++++ Dataset records ++++

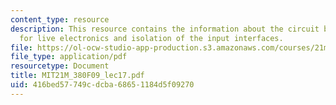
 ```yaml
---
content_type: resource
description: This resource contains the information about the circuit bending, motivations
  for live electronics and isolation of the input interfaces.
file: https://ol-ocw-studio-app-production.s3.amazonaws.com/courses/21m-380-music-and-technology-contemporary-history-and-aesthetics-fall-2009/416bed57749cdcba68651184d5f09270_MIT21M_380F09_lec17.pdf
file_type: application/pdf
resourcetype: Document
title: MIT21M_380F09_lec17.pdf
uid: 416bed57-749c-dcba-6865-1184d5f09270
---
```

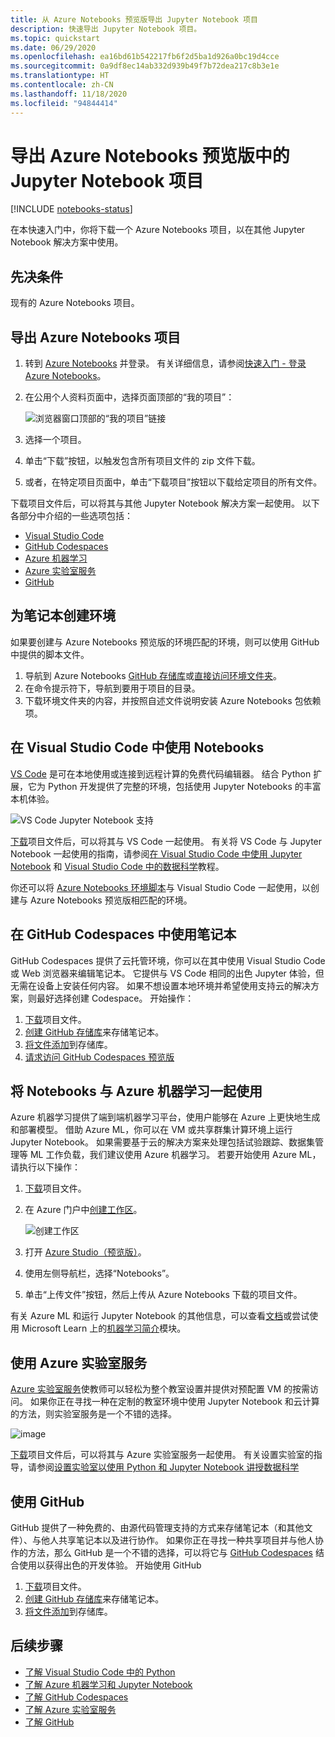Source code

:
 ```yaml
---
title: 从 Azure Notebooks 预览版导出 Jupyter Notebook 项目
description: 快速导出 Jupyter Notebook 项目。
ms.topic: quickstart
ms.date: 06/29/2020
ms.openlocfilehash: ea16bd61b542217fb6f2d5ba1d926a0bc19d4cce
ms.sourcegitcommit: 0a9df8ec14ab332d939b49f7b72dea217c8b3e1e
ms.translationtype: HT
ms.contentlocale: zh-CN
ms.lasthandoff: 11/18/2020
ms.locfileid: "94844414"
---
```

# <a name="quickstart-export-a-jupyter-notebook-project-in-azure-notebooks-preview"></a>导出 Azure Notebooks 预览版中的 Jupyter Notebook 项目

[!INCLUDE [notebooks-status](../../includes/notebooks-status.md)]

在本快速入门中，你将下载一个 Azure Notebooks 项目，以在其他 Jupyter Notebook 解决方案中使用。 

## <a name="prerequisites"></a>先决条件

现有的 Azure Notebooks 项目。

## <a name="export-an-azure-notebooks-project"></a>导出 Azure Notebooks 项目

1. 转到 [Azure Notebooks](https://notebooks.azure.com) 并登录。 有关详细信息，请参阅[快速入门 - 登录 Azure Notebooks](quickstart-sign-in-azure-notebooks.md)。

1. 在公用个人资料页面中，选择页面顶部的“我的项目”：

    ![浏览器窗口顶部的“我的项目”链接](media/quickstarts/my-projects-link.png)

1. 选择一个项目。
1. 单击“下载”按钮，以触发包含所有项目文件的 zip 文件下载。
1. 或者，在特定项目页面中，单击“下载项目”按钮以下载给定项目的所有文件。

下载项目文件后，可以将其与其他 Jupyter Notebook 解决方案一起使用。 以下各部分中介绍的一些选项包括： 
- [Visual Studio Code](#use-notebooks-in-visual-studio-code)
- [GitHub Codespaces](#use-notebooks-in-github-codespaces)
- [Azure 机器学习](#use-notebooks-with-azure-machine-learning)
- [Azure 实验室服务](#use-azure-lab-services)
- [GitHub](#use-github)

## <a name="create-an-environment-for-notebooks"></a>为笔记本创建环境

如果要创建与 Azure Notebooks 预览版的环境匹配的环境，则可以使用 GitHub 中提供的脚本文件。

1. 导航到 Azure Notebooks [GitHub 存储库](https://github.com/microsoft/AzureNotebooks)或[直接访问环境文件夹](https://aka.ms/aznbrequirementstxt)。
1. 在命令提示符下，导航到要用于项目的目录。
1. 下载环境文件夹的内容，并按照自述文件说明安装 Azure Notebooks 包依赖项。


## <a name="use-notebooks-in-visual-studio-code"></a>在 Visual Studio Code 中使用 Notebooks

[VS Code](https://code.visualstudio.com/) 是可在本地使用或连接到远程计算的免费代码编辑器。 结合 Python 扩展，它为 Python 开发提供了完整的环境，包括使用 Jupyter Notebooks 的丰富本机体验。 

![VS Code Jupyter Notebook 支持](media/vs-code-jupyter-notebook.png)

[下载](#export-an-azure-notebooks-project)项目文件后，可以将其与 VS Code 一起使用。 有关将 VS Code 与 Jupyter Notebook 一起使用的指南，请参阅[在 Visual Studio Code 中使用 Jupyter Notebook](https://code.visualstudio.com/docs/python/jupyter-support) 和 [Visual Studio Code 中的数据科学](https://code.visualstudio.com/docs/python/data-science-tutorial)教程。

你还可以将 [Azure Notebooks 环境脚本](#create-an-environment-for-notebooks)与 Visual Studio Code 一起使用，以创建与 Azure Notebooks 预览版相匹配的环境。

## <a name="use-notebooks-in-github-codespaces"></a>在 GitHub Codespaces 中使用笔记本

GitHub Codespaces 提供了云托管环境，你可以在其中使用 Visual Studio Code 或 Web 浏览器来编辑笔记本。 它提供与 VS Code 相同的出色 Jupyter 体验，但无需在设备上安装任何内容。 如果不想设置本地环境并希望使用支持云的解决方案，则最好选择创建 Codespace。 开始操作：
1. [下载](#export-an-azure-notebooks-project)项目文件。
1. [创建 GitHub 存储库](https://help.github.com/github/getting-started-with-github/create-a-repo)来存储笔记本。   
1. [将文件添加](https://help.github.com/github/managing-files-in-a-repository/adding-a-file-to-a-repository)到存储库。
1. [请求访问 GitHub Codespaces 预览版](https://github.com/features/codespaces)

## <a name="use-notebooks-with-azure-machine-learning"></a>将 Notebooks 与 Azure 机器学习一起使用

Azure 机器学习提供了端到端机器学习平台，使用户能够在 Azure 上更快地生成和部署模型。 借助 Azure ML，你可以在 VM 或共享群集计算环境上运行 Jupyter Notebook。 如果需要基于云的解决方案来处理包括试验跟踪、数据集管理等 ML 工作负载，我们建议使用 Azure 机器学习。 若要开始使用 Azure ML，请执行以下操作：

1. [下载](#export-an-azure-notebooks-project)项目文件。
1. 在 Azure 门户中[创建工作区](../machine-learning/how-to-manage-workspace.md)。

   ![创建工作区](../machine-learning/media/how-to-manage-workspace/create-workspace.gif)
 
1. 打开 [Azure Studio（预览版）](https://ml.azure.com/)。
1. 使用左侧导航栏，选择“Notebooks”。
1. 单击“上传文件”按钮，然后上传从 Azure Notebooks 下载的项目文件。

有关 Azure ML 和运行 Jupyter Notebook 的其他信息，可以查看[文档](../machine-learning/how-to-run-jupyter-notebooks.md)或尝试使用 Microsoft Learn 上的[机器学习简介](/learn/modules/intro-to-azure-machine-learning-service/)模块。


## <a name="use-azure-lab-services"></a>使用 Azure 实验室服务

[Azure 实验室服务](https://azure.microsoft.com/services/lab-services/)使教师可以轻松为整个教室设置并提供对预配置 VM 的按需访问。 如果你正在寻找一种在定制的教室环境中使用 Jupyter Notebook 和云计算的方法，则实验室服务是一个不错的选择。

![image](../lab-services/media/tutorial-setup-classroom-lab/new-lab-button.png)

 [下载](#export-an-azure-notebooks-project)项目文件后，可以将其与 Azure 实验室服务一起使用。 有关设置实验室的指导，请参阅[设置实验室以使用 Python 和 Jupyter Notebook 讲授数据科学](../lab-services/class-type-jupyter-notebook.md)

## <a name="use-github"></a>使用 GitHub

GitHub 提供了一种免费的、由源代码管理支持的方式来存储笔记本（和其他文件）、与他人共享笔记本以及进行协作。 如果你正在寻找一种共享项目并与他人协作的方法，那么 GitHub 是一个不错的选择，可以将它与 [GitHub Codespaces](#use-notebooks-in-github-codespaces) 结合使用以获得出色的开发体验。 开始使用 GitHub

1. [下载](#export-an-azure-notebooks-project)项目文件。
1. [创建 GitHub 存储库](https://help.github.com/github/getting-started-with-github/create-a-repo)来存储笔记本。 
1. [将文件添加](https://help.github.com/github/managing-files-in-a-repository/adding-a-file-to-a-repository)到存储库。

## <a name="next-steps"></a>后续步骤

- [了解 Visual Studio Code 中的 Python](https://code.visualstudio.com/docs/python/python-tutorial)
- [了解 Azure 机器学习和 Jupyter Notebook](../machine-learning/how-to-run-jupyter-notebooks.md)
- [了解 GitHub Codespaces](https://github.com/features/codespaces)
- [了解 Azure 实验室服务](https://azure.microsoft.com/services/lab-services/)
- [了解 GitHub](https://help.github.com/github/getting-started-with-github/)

++++

§ **Work to complete**: Lines to set down from above: the line with "Jupyter Notebooks 的丰富本机体验。", the line with "Jupyter Notebook 支持](media/vs-code-jupyter-notebook.png)", and every line between, each exactly as written.

§ **Exercise result**:
[VS Code](https://code.visualstudio.com/) 是可在本地使用或连接到远程计算的免费代码编辑器。 结合 Python 扩展，它为 Python 开发提供了完整的环境，包括使用 Jupyter Notebooks 的丰富本机体验。 

![VS Code Jupyter Notebook 支持](media/vs-code-jupyter-notebook.png)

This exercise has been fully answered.